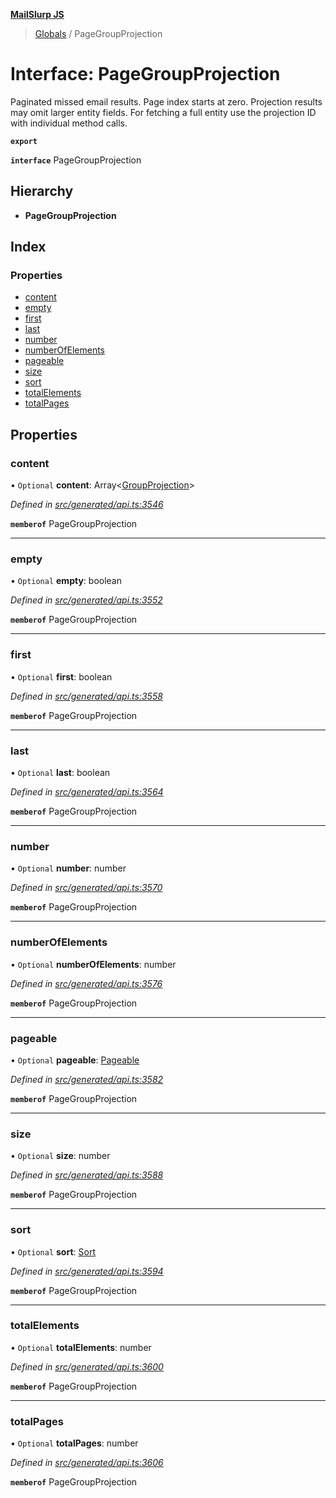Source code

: **[MailSlurp JS](../README.md)**

> [Globals](../README.md) / PageGroupProjection

# Interface: PageGroupProjection

Paginated missed email results. Page index starts at zero. Projection results may omit larger entity fields. For fetching a full entity use the projection ID with individual method calls.

**`export`** 

**`interface`** PageGroupProjection

## Hierarchy

* **PageGroupProjection**

## Index

### Properties

* [content](pagegroupprojection.md#content)
* [empty](pagegroupprojection.md#empty)
* [first](pagegroupprojection.md#first)
* [last](pagegroupprojection.md#last)
* [number](pagegroupprojection.md#number)
* [numberOfElements](pagegroupprojection.md#numberofelements)
* [pageable](pagegroupprojection.md#pageable)
* [size](pagegroupprojection.md#size)
* [sort](pagegroupprojection.md#sort)
* [totalElements](pagegroupprojection.md#totalelements)
* [totalPages](pagegroupprojection.md#totalpages)

## Properties

### content

• `Optional` **content**: Array\<[GroupProjection](groupprojection.md)>

*Defined in [src/generated/api.ts:3546](https://github.com/mailslurp/mailslurp-client/blob/eace919/src/generated/api.ts#L3546)*

**`memberof`** PageGroupProjection

___

### empty

• `Optional` **empty**: boolean

*Defined in [src/generated/api.ts:3552](https://github.com/mailslurp/mailslurp-client/blob/eace919/src/generated/api.ts#L3552)*

**`memberof`** PageGroupProjection

___

### first

• `Optional` **first**: boolean

*Defined in [src/generated/api.ts:3558](https://github.com/mailslurp/mailslurp-client/blob/eace919/src/generated/api.ts#L3558)*

**`memberof`** PageGroupProjection

___

### last

• `Optional` **last**: boolean

*Defined in [src/generated/api.ts:3564](https://github.com/mailslurp/mailslurp-client/blob/eace919/src/generated/api.ts#L3564)*

**`memberof`** PageGroupProjection

___

### number

• `Optional` **number**: number

*Defined in [src/generated/api.ts:3570](https://github.com/mailslurp/mailslurp-client/blob/eace919/src/generated/api.ts#L3570)*

**`memberof`** PageGroupProjection

___

### numberOfElements

• `Optional` **numberOfElements**: number

*Defined in [src/generated/api.ts:3576](https://github.com/mailslurp/mailslurp-client/blob/eace919/src/generated/api.ts#L3576)*

**`memberof`** PageGroupProjection

___

### pageable

• `Optional` **pageable**: [Pageable](pageable.md)

*Defined in [src/generated/api.ts:3582](https://github.com/mailslurp/mailslurp-client/blob/eace919/src/generated/api.ts#L3582)*

**`memberof`** PageGroupProjection

___

### size

• `Optional` **size**: number

*Defined in [src/generated/api.ts:3588](https://github.com/mailslurp/mailslurp-client/blob/eace919/src/generated/api.ts#L3588)*

**`memberof`** PageGroupProjection

___

### sort

• `Optional` **sort**: [Sort](sort.md)

*Defined in [src/generated/api.ts:3594](https://github.com/mailslurp/mailslurp-client/blob/eace919/src/generated/api.ts#L3594)*

**`memberof`** PageGroupProjection

___

### totalElements

• `Optional` **totalElements**: number

*Defined in [src/generated/api.ts:3600](https://github.com/mailslurp/mailslurp-client/blob/eace919/src/generated/api.ts#L3600)*

**`memberof`** PageGroupProjection

___

### totalPages

• `Optional` **totalPages**: number

*Defined in [src/generated/api.ts:3606](https://github.com/mailslurp/mailslurp-client/blob/eace919/src/generated/api.ts#L3606)*

**`memberof`** PageGroupProjection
◆ ◆ ◆ ◆ ◆
- [BRIEF]
Omit the pictures. Transcribe every record exactly.

- [ANSWER TO THIS TASK]
Source code

: **[MailSlurp JS](../README.md)**

> [Globals](../README.md) / PageGroupProjection

# Interface: PageGroupProjection

Paginated missed email results. Page index starts at zero. Projection results may omit larger entity fields. For fetching a full entity use the projection ID with individual method calls.

**`export`** 

**`interface`** PageGroupProjection

## Hierarchy

* **PageGroupProjection**

## Index

### Properties

* [content](pagegroupprojection.md#content)
* [empty](pagegroupprojection.md#empty)
* [first](pagegroupprojection.md#first)
* [last](pagegroupprojection.md#last)
* [number](pagegroupprojection.md#number)
* [numberOfElements](pagegroupprojection.md#numberofelements)
* [pageable](pagegroupprojection.md#pageable)
* [size](pagegroupprojection.md#size)
* [sort](pagegroupprojection.md#sort)
* [totalElements](pagegroupprojection.md#totalelements)
* [totalPages](pagegroupprojection.md#totalpages)

## Properties

### content

• `Optional` **content**: Array\<[GroupProjection](groupprojection.md)>

*Defined in [src/generated/api.ts:3546](https://github.com/mailslurp/mailslurp-client/blob/eace919/src/generated/api.ts#L3546)*

**`memberof`** PageGroupProjection

___

### empty

• `Optional` **empty**: boolean

*Defined in [src/generated/api.ts:3552](https://github.com/mailslurp/mailslurp-client/blob/eace919/src/generated/api.ts#L3552)*

**`memberof`** PageGroupProjection

___

### first

• `Optional` **first**: boolean

*Defined in [src/generated/api.ts:3558](https://github.com/mailslurp/mailslurp-client/blob/eace919/src/generated/api.ts#L3558)*

**`memberof`** PageGroupProjection

___

### last

• `Optional` **last**: boolean

*Defined in [src/generated/api.ts:3564](https://github.com/mailslurp/mailslurp-client/blob/eace919/src/generated/api.ts#L3564)*

**`memberof`** PageGroupProjection

___

### number

• `Optional` **number**: number

*Defined in [src/generated/api.ts:3570](https://github.com/mailslurp/mailslurp-client/blob/eace919/src/generated/api.ts#L3570)*

**`memberof`** PageGroupProjection

___

### numberOfElements

• `Optional` **numberOfElements**: number

*Defined in [src/generated/api.ts:3576](https://github.com/mailslurp/mailslurp-client/blob/eace919/src/generated/api.ts#L3576)*

**`memberof`** PageGroupProjection

___

### pageable

• `Optional` **pageable**: [Pageable](pageable.md)

*Defined in [src/generated/api.ts:3582](https://github.com/mailslurp/mailslurp-client/blob/eace919/src/generated/api.ts#L3582)*

**`memberof`** PageGroupProjection

___

### size

• `Optional` **size**: number

*Defined in [src/generated/api.ts:3588](https://github.com/mailslurp/mailslurp-client/blob/eace919/src/generated/api.ts#L3588)*

**`memberof`** PageGroupProjection

___

### sort

• `Optional` **sort**: [Sort](sort.md)

*Defined in [src/generated/api.ts:3594](https://github.com/mailslurp/mailslurp-client/blob/eace919/src/generated/api.ts#L3594)*

**`memberof`** PageGroupProjection

___

### totalElements

• `Optional` **totalElements**: number

*Defined in [src/generated/api.ts:3600](https://github.com/mailslurp/mailslurp-client/blob/eace919/src/generated/api.ts#L3600)*

**`memberof`** PageGroupProjection

___

### totalPages

• `Optional` **totalPages**: number

*Defined in [src/generated/api.ts:3606](https://github.com/mailslurp/mailslurp-client/blob/eace919/src/generated/api.ts#L3606)*

**`memberof`** PageGroupProjection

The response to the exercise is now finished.